### REQUIREMENT
Each line of the records needs to be written out exactly, with any image left out.

### RECORD SET
=======
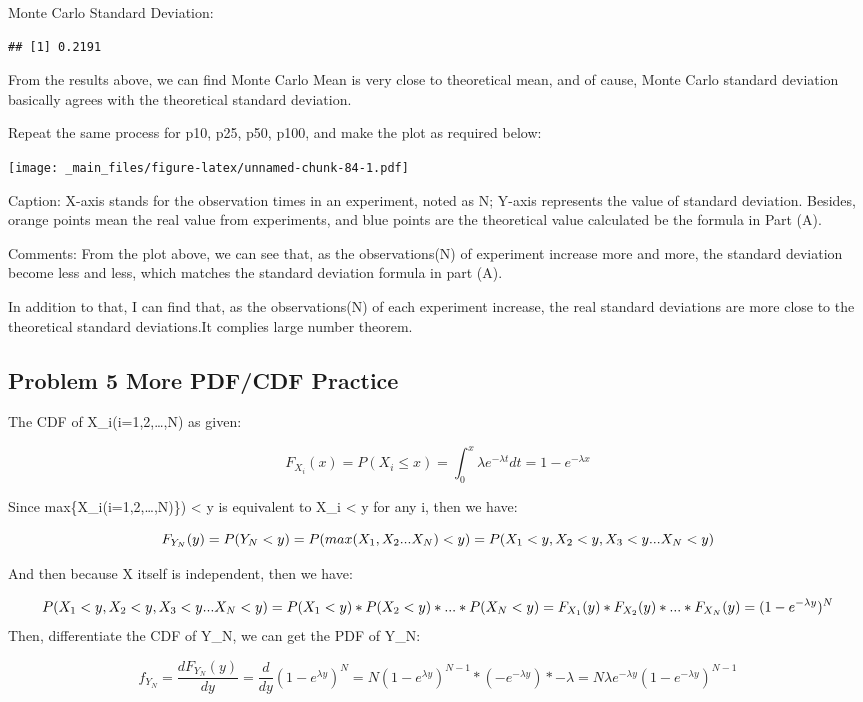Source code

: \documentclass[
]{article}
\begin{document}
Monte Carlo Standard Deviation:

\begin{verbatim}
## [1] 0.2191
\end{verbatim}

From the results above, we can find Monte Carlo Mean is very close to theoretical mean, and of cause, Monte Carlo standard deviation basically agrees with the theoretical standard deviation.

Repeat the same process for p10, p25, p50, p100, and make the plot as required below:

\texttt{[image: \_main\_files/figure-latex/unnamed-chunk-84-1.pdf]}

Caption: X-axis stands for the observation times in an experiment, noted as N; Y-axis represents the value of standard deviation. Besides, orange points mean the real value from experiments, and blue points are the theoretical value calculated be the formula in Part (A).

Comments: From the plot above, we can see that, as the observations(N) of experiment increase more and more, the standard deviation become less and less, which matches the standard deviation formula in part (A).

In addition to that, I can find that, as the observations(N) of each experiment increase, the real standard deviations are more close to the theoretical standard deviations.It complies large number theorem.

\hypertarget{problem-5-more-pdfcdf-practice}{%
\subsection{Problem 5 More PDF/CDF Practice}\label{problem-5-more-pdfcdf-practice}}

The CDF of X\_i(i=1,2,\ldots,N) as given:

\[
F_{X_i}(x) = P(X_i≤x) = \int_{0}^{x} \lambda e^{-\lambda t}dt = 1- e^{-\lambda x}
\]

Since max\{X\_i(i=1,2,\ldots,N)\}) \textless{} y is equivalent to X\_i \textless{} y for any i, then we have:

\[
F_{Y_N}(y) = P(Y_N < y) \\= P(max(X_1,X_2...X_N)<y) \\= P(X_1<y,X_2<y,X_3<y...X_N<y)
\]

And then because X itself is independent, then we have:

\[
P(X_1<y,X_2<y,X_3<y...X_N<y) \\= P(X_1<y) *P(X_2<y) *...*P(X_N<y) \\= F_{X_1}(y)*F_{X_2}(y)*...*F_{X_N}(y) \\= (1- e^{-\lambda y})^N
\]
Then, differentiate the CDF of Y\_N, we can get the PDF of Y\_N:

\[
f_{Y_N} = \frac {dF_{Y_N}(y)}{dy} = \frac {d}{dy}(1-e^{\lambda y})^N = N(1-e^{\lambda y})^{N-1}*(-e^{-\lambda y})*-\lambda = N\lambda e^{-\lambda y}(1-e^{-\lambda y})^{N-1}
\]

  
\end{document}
=======
### SOLUTION FOR THIS TASK
Source code

: \documentclass[
]{article}
\begin{document}
Monte Carlo Standard Deviation:

\begin{verbatim}
## [1] 0.2191
\end{verbatim}

From the results above, we can find Monte Carlo Mean is very close to theoretical mean, and of cause, Monte Carlo standard deviation basically agrees with the theoretical standard deviation.

Repeat the same process for p10, p25, p50, p100, and make the plot as required below:

\texttt{[image: \_main\_files/figure-latex/unnamed-chunk-84-1.pdf]}

Caption: X-axis stands for the observation times in an experiment, noted as N; Y-axis represents the value of standard deviation. Besides, orange points mean the real value from experiments, and blue points are the theoretical value calculated be the formula in Part (A).

Comments: From the plot above, we can see that, as the observations(N) of experiment increase more and more, the standard deviation become less and less, which matches the standard deviation formula in part (A).

In addition to that, I can find that, as the observations(N) of each experiment increase, the real standard deviations are more close to the theoretical standard deviations.It complies large number theorem.

\hypertarget{problem-5-more-pdfcdf-practice}{%
\subsection{Problem 5 More PDF/CDF Practice}\label{problem-5-more-pdfcdf-practice}}

The CDF of X\_i(i=1,2,\ldots,N) as given:

\[
F_{X_i}(x) = P(X_i≤x) = \int_{0}^{x} \lambda e^{-\lambda t}dt = 1- e^{-\lambda x}
\]

Since max\{X\_i(i=1,2,\ldots,N)\}) \textless{} y is equivalent to X\_i \textless{} y for any i, then we have:

\[
F_{Y_N}(y) = P(Y_N < y) \\= P(max(X_1,X_2...X_N)<y) \\= P(X_1<y,X_2<y,X_3<y...X_N<y)
\]

And then because X itself is independent, then we have:

\[
P(X_1<y,X_2<y,X_3<y...X_N<y) \\= P(X_1<y) *P(X_2<y) *...*P(X_N<y) \\= F_{X_1}(y)*F_{X_2}(y)*...*F_{X_N}(y) \\= (1- e^{-\lambda y})^N
\]
Then, differentiate the CDF of Y\_N, we can get the PDF of Y\_N:

\[
f_{Y_N} = \frac {dF_{Y_N}(y)}{dy} = \frac {d}{dy}(1-e^{\lambda y})^N = N(1-e^{\lambda y})^{N-1}*(-e^{-\lambda y})*-\lambda = N\lambda e^{-\lambda y}(1-e^{-\lambda y})^{N-1}
\]

  
\end{document}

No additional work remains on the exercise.